Board Review — High Yield

  • Toxidromes, Anticholinergic: hot as a hare, dry as a bone, red as a beet, blind as a bat, mad as a hatter. Cholinergic: SLUDGE syndrome. Opioid: miosis, respiratory depression, coma.
  • Rumack-Matthew nomogram, Used for acetaminophen overdose; plot level at ≥4 hours post-ingestion; treatment line at 150 mcg/mL at 4 hours. NAC started within 8 hours prevents liver injury.
  • Sodium bicarbonate for TCA overdose, Alkalinizes serum, increases protein binding of tricyclics, and narrows QRS; give 1-2 mEq/kg IV bolus if QRS > 100 ms.
  • Osmolal gap, Measured osm - calculated osm. Normal < 10. Elevated in methanol, ethylene glycol, isopropanol, propylene glycol. Use to screen for toxic alcohol ingestion.
  • Opioid overdose reversal, Naloxone 0.4-2 mg IV, repeat as needed. Infusion for long-acting opioids. Beware of acute withdrawal in opioid-dependent patients.
  • Activated charcoal, 1 g/kg PO within 1-2 hours of ingestion. Not for caustics, hydrocarbons, or aspiration risk. Must be given with intact airway.
  • Serotonin syndrome vs NMS, Serotonin: clonus, hyperreflexia, tremor, diaphoresis, hyperthermia. Neuroleptic malignant syndrome: lead-pipe rigidity, bradykinesia, fever, autonomic instability.
  • Flumazenil caution, Avoid in mixed benzodiazepine/TCA overdose; high risk of seizures. Use only for reversal of iatrogenic benzodiazepine oversedation.
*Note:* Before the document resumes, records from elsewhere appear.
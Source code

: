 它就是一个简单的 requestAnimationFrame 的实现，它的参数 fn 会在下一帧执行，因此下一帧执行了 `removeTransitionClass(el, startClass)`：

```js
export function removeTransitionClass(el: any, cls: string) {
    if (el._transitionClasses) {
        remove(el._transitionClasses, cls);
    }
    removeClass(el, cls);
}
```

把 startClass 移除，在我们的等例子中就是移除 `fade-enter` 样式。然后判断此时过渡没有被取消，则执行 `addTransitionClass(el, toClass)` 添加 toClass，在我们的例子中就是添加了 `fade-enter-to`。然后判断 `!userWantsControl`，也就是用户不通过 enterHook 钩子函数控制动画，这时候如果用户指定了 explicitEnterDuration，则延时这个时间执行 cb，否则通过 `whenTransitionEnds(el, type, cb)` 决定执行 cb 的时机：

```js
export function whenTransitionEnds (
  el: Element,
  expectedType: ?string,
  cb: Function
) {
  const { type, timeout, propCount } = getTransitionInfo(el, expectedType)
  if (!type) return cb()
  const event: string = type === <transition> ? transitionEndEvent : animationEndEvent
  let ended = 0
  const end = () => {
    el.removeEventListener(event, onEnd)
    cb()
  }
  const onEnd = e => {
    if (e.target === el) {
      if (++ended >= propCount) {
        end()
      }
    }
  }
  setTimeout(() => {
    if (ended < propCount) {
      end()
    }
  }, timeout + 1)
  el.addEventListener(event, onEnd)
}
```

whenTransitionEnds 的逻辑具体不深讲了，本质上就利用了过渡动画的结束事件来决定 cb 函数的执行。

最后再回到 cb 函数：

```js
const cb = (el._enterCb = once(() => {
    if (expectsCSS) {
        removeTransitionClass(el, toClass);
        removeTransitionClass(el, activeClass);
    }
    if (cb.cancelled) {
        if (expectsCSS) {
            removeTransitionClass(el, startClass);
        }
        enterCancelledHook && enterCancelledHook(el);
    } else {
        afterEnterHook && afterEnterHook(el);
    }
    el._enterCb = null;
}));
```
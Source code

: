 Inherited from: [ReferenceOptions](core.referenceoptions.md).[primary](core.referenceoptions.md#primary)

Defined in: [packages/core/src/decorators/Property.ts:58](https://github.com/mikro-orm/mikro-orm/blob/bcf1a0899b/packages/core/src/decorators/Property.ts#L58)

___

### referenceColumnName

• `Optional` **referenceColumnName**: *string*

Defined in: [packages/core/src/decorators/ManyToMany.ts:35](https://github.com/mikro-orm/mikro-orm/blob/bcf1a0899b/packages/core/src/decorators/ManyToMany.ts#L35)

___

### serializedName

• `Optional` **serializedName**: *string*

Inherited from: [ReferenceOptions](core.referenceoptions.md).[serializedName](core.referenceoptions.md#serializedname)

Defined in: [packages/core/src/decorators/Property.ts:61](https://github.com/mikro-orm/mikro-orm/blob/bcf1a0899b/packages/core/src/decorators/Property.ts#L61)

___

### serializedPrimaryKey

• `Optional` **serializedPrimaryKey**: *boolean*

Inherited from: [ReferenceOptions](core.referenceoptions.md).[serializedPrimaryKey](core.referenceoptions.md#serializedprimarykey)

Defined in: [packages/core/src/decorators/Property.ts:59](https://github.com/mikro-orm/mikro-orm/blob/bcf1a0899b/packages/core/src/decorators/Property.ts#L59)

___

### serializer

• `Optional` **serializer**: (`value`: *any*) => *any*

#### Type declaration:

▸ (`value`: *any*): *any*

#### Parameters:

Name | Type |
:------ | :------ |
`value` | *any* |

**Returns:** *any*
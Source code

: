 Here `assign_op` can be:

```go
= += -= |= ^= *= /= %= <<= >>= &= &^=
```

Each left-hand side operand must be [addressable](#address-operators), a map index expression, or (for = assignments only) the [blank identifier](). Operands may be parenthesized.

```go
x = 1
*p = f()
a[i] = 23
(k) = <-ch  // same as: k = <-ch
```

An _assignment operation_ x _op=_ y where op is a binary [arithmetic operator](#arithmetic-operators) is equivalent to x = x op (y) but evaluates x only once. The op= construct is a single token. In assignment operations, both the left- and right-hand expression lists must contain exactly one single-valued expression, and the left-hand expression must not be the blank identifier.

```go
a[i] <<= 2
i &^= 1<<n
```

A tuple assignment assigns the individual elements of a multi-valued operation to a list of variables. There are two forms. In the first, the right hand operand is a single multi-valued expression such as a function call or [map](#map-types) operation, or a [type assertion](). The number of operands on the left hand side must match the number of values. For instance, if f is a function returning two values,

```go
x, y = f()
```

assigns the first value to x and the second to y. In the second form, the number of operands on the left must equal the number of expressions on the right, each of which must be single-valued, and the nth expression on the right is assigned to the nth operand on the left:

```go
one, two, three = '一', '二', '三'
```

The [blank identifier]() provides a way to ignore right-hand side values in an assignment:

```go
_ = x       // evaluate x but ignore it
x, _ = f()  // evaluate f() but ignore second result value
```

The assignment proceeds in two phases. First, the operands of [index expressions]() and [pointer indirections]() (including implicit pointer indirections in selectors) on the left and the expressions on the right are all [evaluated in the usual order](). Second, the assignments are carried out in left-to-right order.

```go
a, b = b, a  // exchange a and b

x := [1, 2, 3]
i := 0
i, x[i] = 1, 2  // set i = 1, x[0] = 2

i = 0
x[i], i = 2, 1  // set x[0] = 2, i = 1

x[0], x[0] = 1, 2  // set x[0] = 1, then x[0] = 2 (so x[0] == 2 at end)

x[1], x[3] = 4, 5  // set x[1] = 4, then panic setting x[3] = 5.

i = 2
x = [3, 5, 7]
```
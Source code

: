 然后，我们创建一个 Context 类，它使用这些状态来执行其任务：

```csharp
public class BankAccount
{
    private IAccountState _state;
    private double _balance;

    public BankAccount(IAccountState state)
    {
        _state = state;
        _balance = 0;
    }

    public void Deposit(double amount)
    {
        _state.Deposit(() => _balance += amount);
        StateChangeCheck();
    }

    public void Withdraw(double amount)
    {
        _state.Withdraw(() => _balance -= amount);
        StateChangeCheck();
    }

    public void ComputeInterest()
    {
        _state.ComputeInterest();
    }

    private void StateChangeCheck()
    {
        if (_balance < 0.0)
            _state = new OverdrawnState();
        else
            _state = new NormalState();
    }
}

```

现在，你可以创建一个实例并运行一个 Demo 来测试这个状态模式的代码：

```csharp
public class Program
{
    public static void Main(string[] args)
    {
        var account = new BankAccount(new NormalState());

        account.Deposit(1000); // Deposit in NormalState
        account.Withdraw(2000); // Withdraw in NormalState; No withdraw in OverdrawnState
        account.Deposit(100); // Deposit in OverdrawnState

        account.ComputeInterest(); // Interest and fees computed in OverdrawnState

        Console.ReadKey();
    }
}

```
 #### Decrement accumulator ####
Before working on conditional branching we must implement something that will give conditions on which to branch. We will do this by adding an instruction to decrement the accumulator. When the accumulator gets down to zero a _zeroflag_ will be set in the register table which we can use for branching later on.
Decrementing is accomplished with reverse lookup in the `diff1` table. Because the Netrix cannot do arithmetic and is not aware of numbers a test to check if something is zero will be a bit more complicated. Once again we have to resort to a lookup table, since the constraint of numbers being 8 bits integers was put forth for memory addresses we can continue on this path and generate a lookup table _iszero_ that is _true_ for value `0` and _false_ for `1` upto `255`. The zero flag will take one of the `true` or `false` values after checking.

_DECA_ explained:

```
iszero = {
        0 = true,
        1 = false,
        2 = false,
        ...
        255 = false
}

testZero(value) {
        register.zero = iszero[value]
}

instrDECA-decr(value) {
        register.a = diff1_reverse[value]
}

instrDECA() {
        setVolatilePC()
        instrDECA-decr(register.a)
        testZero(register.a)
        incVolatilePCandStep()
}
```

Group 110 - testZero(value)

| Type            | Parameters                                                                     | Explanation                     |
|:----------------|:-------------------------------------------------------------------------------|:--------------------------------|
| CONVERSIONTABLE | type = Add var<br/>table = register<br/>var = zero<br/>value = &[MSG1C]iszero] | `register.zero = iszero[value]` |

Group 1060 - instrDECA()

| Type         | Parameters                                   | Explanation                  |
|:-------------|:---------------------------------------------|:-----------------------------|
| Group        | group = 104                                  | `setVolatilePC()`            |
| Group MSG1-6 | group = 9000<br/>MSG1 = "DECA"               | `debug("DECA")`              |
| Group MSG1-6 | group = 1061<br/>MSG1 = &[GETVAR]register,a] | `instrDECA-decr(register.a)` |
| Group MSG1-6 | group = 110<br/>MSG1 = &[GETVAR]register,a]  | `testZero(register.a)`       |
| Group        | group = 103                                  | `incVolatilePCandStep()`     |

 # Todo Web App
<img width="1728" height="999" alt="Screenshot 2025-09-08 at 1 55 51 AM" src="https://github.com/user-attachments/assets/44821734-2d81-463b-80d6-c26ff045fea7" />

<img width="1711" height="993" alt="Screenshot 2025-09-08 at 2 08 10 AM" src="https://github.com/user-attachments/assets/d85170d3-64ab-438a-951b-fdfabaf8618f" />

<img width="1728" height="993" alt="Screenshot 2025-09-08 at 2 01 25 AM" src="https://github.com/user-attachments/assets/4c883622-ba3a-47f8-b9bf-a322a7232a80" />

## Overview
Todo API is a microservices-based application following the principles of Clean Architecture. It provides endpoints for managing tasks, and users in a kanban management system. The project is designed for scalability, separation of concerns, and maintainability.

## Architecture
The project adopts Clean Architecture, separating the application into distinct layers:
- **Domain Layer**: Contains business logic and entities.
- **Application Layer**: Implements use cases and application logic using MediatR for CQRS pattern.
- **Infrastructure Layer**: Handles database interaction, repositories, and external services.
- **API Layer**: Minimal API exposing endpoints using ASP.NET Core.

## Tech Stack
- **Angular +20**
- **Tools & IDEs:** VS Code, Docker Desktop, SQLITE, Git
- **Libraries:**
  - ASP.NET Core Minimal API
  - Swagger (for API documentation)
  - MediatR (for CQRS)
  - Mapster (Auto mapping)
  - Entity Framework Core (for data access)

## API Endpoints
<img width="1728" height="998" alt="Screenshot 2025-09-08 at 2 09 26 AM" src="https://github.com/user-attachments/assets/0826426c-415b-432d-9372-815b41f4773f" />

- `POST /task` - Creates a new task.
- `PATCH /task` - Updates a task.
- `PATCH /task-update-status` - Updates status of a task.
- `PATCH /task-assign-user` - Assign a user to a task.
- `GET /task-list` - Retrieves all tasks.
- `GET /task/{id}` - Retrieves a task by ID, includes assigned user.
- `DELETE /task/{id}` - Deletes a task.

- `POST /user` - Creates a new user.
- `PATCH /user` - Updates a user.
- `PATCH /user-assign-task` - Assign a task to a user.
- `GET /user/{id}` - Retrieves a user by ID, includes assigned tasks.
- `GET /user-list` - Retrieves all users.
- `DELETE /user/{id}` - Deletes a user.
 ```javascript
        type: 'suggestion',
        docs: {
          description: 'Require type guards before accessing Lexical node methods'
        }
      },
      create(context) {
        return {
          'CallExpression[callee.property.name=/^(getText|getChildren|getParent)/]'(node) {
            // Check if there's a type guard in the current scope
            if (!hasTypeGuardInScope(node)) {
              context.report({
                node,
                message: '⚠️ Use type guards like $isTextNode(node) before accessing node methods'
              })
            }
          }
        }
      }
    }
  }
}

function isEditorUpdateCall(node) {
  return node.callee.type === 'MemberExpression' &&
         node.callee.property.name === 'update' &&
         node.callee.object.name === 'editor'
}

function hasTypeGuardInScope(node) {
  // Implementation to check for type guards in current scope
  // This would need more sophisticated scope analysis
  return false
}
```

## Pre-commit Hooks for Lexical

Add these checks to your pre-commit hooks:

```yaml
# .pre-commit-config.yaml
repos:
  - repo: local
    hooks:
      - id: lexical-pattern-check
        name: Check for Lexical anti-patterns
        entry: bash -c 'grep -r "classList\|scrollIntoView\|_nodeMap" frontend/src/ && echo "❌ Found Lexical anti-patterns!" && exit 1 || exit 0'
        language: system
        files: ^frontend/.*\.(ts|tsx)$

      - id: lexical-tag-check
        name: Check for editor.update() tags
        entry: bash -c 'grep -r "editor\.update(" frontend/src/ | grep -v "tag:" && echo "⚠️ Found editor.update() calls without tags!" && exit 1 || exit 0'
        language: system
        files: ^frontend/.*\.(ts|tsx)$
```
  • Calcium for CCB overdose, Calcium gluconate 1-2 g IV; if ineffective, high-dose insulin euglycemia (HIE) therapy: insulin 1 U/kg IV bolus + dextrose infusion.
  • Hemodialysis indications, Methanol level > 50 mg/dL, ethylene glycol level > 50 mg/dL, severe acidosis, visual symptoms, renal failure; salicylate level > 100 mg/dL, acidosis, pulmonary edema.